[Tutor] Newbie Trouble Processing SRT Strings In Text
Peter Otten
__peter__ at web.de
Sat Nov 1 09:31:56 CET 2014
Matt Varner wrote:
> This result works perfectly (REMs removed):
>
> f = open('tmp.txt', 'r')
> o = open('result.txt', 'w')
> lns = f.readlines()
> f.close()
> for line in lns:
> if ".\n" in line:
> a = line.replace('.\n','. ')
> o.write(a)
> else:
> a = line.strip('\n')
> o.write(a + " ")
> o.close()
Congratulations!
Two remarks:
- Often you don't need to load the lines of a file in a list with
readlines(), you can iterate over the file directly:
for line in f:
...
- Python has a nice way to open a file and make sure that it's closed after
usage, the with statement:
with open("tmp.txt") as f:
for line in f:
...
print("at this point the file is closed")

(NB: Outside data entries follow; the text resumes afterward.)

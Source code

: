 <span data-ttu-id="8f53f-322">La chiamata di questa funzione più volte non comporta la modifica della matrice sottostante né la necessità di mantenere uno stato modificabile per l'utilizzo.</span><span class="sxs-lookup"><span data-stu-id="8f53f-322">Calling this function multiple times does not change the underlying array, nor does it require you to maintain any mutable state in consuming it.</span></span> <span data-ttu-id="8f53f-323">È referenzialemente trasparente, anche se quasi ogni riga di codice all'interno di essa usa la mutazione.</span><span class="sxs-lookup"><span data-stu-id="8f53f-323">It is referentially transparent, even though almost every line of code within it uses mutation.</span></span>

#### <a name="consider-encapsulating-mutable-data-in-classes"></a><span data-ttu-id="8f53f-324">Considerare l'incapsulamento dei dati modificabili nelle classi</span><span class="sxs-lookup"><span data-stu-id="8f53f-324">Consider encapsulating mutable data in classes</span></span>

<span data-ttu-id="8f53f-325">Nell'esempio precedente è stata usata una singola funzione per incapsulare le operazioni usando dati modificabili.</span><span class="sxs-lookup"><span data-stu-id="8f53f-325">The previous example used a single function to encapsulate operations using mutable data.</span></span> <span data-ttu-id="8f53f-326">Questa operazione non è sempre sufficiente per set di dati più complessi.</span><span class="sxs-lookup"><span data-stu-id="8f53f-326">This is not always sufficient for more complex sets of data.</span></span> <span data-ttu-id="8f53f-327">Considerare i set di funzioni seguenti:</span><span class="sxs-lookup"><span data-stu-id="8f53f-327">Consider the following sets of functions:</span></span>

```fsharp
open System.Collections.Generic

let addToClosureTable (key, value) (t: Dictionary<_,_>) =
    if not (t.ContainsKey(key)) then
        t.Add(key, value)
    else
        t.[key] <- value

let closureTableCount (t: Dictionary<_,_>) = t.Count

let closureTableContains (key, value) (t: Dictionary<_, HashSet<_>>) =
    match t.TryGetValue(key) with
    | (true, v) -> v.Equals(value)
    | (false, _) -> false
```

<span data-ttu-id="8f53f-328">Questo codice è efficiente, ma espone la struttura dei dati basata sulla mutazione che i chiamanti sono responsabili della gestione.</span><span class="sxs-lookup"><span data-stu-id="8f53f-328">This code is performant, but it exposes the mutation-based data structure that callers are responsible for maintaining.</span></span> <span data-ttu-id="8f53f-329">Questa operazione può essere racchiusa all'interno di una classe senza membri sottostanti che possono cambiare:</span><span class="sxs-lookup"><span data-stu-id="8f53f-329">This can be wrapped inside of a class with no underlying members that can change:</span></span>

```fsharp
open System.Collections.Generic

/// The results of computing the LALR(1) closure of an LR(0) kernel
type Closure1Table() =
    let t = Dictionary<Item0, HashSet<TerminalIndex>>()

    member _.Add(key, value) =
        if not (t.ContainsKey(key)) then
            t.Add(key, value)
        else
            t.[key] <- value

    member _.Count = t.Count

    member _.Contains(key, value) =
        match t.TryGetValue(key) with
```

Finally, you may also take a look into the textwrap module in the standard
library:
>>> import textwrap
>>> with open("tmp.txt") as f:
... print(textwrap.fill(f.read(), width=50, fix_sentence_endings=True))
...
# Exported by Aegisub 3.2.1 [Deep Dive] [CSS
Values & Units Numeric and Textual Data Types
with Guil Hernandez] In this video, we'll go over
the common numeric and textual values that CSS
properties can accept. Let's get started. So,
here we have a simple HTML page containing a div
and a paragraph element nested inside. It's
linked to a style sheet named style.css and this
is where we'll be creating our new CSS rules.